**What you need to do**
For the word "that", state how many lines of the data include it. Respond with the number only.

**Supplied data**
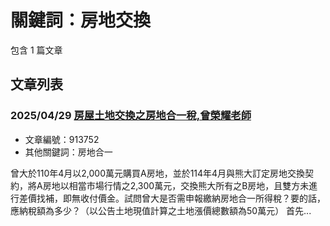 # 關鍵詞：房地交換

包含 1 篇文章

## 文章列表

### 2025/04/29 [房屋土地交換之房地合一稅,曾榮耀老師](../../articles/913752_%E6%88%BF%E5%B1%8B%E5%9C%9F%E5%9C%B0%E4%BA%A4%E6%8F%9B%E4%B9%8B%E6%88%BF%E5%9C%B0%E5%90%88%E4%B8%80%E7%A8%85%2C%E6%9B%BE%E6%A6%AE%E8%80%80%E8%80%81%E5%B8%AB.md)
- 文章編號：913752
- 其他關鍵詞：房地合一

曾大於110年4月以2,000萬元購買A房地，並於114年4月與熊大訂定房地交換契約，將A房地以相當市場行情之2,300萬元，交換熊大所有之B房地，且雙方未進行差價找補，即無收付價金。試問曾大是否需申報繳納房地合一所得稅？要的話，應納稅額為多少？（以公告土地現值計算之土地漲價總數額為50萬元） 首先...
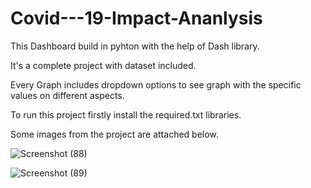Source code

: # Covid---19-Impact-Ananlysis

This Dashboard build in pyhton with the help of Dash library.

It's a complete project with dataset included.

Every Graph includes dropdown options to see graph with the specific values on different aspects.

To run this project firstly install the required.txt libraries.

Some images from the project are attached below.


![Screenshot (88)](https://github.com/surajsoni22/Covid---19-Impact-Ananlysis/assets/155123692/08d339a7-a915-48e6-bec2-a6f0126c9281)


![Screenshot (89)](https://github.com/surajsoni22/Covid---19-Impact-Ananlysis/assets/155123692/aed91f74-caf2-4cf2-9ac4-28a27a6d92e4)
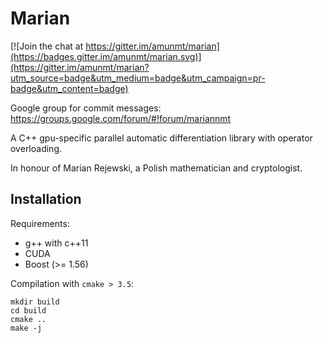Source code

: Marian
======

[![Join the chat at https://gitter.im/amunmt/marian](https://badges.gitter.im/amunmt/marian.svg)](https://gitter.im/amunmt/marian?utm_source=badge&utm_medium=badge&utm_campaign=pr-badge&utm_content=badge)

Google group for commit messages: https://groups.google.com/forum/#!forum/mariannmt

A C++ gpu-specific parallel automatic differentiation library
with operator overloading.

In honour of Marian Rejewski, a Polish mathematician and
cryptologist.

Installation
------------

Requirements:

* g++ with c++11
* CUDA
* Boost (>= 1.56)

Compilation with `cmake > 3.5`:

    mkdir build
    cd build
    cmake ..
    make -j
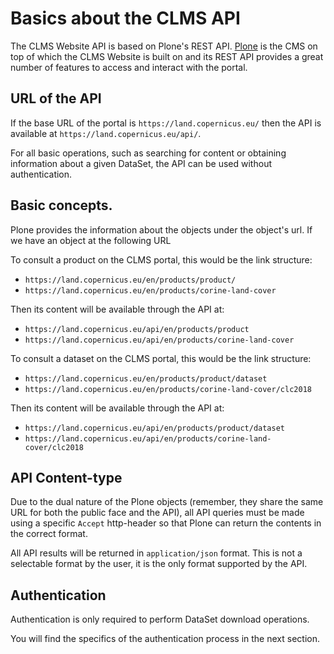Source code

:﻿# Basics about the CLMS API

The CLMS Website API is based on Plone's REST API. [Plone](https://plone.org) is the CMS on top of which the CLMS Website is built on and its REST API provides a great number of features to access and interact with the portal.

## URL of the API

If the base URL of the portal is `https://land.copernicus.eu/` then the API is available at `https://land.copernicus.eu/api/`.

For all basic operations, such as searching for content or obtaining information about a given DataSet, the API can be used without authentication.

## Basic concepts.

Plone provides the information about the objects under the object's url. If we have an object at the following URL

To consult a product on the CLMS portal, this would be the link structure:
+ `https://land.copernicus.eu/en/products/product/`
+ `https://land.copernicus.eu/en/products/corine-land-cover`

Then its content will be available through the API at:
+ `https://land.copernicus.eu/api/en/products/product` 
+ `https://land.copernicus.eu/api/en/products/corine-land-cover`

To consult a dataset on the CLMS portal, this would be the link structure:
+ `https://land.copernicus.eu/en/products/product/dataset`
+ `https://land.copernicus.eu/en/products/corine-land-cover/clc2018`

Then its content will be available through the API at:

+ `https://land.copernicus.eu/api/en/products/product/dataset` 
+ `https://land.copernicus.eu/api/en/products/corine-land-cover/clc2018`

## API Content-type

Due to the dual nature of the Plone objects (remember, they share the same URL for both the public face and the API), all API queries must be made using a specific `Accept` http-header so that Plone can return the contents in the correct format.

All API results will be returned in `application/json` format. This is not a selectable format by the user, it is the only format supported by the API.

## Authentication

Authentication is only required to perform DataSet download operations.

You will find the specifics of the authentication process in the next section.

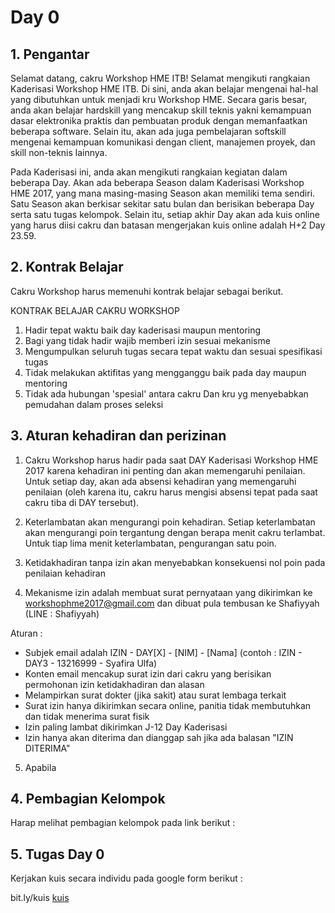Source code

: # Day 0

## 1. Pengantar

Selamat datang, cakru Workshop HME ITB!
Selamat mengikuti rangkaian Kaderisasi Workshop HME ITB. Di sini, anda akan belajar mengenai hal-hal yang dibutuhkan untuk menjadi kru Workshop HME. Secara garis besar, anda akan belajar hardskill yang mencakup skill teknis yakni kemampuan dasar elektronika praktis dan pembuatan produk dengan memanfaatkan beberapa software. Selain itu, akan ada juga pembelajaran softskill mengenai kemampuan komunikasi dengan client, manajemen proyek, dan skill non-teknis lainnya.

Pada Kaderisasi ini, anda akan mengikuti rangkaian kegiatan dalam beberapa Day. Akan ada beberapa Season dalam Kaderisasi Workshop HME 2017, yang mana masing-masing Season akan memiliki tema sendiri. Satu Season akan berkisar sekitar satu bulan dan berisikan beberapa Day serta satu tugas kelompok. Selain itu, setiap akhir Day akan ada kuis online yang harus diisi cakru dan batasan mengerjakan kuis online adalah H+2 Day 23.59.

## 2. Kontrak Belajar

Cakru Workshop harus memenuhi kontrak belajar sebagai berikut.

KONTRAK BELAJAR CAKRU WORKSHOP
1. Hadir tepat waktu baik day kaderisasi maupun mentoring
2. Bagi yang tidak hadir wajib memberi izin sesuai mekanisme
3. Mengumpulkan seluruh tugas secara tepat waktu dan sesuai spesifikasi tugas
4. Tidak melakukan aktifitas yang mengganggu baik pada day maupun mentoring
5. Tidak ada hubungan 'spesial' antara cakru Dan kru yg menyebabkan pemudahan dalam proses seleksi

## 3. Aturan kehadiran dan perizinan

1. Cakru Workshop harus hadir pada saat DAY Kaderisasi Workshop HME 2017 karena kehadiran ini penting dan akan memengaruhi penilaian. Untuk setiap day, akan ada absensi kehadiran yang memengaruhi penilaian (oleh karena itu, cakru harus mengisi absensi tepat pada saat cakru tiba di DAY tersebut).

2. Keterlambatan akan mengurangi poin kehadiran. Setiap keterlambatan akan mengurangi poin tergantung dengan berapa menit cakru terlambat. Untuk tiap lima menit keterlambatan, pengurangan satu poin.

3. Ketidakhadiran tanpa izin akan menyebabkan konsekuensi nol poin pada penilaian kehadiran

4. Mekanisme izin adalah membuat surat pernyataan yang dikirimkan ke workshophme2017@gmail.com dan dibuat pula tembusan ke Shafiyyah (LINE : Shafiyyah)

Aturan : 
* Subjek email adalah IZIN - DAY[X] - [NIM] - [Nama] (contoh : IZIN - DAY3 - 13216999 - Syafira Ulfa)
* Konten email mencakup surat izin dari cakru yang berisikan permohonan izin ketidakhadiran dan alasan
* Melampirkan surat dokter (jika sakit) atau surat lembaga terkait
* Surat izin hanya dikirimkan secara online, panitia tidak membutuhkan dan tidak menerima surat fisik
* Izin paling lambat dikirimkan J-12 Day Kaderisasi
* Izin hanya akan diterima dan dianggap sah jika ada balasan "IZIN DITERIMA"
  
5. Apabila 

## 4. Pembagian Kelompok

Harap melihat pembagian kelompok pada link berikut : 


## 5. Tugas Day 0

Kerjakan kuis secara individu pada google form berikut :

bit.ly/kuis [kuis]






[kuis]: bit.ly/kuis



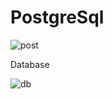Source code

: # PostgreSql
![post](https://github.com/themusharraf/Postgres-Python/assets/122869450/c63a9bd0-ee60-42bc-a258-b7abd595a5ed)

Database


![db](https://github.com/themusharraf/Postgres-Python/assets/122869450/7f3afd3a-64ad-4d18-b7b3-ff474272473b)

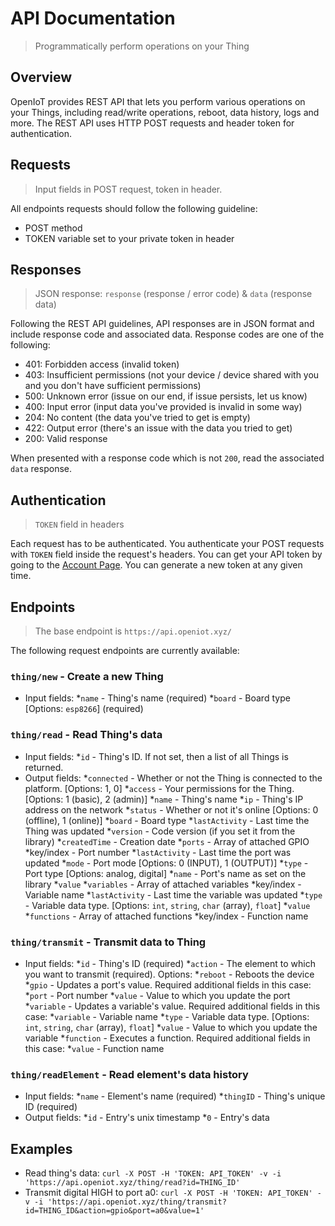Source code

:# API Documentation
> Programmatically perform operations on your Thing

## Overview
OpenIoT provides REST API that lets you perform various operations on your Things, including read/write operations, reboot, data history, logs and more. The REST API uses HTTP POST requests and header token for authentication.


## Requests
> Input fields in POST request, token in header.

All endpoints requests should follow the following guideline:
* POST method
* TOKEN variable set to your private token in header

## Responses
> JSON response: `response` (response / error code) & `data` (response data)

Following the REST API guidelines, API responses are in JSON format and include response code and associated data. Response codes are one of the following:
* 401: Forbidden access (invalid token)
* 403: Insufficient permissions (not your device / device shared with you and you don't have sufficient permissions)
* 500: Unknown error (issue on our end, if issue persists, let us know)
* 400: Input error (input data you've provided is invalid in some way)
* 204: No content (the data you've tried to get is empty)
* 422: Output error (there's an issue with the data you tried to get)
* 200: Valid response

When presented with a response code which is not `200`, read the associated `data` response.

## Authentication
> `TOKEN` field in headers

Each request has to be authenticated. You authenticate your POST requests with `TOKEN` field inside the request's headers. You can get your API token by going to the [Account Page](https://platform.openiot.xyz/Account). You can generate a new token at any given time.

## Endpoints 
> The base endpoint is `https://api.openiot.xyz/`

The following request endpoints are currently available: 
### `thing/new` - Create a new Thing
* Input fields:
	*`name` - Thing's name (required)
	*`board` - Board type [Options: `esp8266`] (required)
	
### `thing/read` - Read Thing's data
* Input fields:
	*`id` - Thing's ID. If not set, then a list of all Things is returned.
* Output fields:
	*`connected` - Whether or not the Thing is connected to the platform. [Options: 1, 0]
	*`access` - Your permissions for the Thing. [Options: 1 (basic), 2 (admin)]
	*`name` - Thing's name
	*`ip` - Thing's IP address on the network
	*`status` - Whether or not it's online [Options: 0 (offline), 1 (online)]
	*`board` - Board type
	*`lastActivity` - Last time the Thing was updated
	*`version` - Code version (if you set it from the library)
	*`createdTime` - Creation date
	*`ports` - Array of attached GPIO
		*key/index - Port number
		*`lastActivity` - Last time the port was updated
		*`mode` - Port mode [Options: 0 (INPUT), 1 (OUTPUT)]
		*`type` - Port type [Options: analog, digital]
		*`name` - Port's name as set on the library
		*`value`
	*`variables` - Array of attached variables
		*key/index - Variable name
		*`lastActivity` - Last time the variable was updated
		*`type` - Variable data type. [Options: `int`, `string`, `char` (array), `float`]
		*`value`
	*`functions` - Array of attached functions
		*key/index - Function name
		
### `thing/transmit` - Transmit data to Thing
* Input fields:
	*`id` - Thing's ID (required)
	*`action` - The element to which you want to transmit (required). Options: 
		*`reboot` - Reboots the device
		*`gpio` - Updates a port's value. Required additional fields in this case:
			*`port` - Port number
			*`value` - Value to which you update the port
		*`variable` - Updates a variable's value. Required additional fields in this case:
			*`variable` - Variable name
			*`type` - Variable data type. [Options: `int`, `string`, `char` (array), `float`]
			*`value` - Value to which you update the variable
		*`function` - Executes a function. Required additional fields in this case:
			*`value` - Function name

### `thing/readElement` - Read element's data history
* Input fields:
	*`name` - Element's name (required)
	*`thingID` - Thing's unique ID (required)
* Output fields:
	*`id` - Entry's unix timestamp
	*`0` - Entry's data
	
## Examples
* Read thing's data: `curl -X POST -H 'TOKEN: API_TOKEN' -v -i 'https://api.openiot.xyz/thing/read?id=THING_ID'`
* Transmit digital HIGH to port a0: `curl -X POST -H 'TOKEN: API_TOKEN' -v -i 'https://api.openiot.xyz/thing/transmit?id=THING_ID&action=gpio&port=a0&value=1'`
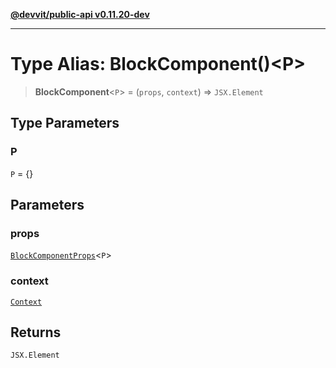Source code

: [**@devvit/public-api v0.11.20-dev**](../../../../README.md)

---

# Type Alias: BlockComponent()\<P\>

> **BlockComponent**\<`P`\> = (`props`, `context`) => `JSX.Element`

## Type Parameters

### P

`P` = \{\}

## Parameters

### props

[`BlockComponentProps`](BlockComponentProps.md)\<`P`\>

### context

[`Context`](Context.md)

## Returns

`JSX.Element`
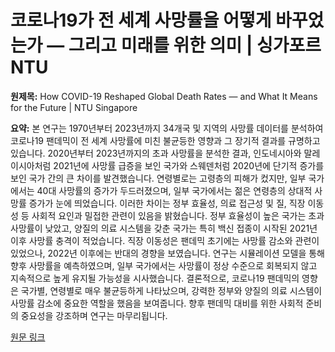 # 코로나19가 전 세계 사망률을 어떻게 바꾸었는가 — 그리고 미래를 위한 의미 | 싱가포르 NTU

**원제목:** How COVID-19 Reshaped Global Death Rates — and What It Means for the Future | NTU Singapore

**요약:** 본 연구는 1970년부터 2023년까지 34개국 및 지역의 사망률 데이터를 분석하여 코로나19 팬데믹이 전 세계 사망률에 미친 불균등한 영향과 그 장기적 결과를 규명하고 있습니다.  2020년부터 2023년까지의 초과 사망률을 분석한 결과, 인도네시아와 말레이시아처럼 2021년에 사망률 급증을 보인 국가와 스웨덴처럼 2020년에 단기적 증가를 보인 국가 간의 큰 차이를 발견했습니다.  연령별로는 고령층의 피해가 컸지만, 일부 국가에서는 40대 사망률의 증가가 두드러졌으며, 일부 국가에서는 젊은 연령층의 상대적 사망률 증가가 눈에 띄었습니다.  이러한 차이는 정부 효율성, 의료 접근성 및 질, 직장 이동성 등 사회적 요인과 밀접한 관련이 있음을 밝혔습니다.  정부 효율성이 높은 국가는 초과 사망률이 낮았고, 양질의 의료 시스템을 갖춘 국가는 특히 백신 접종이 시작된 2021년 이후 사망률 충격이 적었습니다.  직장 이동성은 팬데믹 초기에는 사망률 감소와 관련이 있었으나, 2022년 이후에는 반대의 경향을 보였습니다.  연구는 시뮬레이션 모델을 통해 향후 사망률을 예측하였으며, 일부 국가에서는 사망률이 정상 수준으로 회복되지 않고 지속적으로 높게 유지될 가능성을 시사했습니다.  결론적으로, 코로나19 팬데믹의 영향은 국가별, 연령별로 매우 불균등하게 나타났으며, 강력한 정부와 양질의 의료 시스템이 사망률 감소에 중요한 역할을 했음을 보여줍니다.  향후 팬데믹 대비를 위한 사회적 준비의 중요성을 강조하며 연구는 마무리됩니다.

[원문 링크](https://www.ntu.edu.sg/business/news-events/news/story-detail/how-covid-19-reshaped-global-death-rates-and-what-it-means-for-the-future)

**Result below**
2